Here is my interpretation of an induction heater.

This device needs two separate power supplies. First, the high power supply delivering juice to the heater coil through the driver. The other power supply is for all other functionality like control logic, water pump and fans. The high power supply can be switched on/off by the control logic whereas the auxiliary power supply has a real user operated switch.
The high power supply needs a soft start circuit which consists of two relays and a resistor. This is because the transformer I have is a toroid transformer and that devil will blow the fuse every other time if cold connected to mains. The high power supply will be switched on only when needed.
The rectifier and smoothing is just a couple of full bridge rectifiers connected in parallel using resistors (0.1 ohm). I have a box full of 10 amp rectifiers and if I connect 10 of these in parallel that should be more than enough for this application. The smoothing consistsa of 2 capacitors size of a Chevrolet piston each worth of 100.000uF.
Voltage sensor in just a resistor divider. The current sensor I probably make out of a hall sensor glued on top of a wire. If the sensitivity is not enough just cut a gap in a ferrite toroid and stuck the hall sensor in there. The wire then goes through the toroid hole. These sensors are used to cut off the driver in case the voltage is too low or the current is too high.

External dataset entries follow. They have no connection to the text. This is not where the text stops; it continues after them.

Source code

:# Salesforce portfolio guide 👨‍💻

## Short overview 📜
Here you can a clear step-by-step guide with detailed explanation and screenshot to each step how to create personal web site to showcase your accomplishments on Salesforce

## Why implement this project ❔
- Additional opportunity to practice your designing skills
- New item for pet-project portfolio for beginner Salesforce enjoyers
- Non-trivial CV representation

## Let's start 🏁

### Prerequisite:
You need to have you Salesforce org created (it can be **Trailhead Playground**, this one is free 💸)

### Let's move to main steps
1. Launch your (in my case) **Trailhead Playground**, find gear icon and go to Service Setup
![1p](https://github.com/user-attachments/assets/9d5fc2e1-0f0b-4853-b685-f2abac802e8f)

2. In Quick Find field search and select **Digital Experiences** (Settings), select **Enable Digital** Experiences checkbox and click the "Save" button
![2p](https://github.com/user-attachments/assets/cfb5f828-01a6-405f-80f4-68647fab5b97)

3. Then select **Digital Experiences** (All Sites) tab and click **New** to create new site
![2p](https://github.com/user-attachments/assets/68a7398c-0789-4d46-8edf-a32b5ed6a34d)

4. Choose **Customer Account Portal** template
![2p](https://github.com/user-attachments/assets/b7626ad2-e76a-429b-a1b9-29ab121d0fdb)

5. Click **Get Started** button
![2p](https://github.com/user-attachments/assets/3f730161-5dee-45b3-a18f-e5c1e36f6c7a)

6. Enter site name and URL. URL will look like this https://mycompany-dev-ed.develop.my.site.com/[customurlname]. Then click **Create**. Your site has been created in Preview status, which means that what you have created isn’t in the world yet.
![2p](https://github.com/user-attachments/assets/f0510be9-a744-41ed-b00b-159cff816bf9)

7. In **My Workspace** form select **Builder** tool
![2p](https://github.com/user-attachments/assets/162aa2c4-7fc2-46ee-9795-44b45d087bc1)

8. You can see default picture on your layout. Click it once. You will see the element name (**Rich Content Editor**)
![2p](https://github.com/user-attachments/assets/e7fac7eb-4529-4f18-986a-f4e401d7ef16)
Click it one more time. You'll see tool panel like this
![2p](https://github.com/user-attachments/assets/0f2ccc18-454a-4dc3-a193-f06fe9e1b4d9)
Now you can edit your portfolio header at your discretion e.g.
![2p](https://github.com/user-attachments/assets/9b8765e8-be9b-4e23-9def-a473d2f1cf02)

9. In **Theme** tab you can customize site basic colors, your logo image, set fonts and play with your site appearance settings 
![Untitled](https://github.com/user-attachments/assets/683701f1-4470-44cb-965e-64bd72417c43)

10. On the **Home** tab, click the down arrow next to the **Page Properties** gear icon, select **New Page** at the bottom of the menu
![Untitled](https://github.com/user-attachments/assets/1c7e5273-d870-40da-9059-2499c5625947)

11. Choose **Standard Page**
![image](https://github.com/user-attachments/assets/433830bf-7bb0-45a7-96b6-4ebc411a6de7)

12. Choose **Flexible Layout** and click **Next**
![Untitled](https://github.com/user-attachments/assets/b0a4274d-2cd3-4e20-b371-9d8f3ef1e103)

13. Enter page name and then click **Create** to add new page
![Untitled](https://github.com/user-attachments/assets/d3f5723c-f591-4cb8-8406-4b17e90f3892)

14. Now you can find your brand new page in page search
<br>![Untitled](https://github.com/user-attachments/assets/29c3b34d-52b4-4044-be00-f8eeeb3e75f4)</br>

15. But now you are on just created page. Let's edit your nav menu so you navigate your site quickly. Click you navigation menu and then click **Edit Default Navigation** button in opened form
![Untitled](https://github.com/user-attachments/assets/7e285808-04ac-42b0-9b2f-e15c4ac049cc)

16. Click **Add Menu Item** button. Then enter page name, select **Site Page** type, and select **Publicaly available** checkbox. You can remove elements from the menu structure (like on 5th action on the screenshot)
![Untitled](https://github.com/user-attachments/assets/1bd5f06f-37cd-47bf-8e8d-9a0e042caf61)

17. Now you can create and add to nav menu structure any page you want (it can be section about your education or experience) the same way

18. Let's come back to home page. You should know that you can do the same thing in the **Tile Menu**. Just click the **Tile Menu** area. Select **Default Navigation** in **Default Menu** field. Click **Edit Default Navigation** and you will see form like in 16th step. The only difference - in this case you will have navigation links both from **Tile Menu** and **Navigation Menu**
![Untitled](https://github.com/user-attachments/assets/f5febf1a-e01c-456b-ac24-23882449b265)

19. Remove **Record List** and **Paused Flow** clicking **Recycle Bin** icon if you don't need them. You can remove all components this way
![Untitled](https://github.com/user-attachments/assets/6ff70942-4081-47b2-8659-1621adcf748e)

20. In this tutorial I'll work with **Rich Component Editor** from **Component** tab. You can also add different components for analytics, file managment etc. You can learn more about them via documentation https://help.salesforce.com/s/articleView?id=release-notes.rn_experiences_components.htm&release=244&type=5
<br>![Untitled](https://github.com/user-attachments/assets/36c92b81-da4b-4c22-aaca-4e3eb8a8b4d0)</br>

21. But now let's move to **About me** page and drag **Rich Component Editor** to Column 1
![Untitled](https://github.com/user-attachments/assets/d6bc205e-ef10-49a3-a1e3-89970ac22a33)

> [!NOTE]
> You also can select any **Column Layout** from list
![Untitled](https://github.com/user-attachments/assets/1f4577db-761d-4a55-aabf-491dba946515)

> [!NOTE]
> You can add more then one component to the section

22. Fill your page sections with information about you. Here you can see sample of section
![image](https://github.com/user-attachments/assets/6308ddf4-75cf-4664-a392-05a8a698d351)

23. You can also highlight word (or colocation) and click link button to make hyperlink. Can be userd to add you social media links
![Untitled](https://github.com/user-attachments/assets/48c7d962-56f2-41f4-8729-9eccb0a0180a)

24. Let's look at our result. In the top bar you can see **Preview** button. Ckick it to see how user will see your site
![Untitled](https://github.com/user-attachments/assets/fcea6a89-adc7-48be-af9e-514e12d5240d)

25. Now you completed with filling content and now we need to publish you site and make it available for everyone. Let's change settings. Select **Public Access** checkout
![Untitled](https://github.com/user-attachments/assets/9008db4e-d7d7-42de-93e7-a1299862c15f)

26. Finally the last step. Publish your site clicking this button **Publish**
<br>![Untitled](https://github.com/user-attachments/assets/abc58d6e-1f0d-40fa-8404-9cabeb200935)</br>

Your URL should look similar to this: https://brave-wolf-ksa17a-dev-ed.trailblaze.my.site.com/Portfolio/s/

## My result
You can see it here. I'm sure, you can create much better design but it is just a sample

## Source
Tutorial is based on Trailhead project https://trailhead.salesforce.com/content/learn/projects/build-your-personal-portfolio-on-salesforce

The FET array switch is a bunch of FETs connected in parallel. I have another box full of 30A/150V fets. Having 10 of these in paralle should do it. With FETs there must be quite a lot of margin as the FET resistance grows when it heats up which again raises the temperature ....
The fans and the pump will be ran only when needed. The temperature sensor is used to switch the heater off if the temperature raises too high. The flow sensor is used to see that the coolant is really moving. The level sensor is used to check that there is enough coolant in the system. These should cover all probable scenarios of overheat, coolant blockage and other situations when cooling is not functioning properly.
The control logic will most likely be a MCU board having an Atmel AtMega64 on it. The user interface is power switch, current (average) and temperature meters, power adjustment, ontime adjustment, heat on/off buttons and indicator lights. Should do it. Will show the desighn of that one later.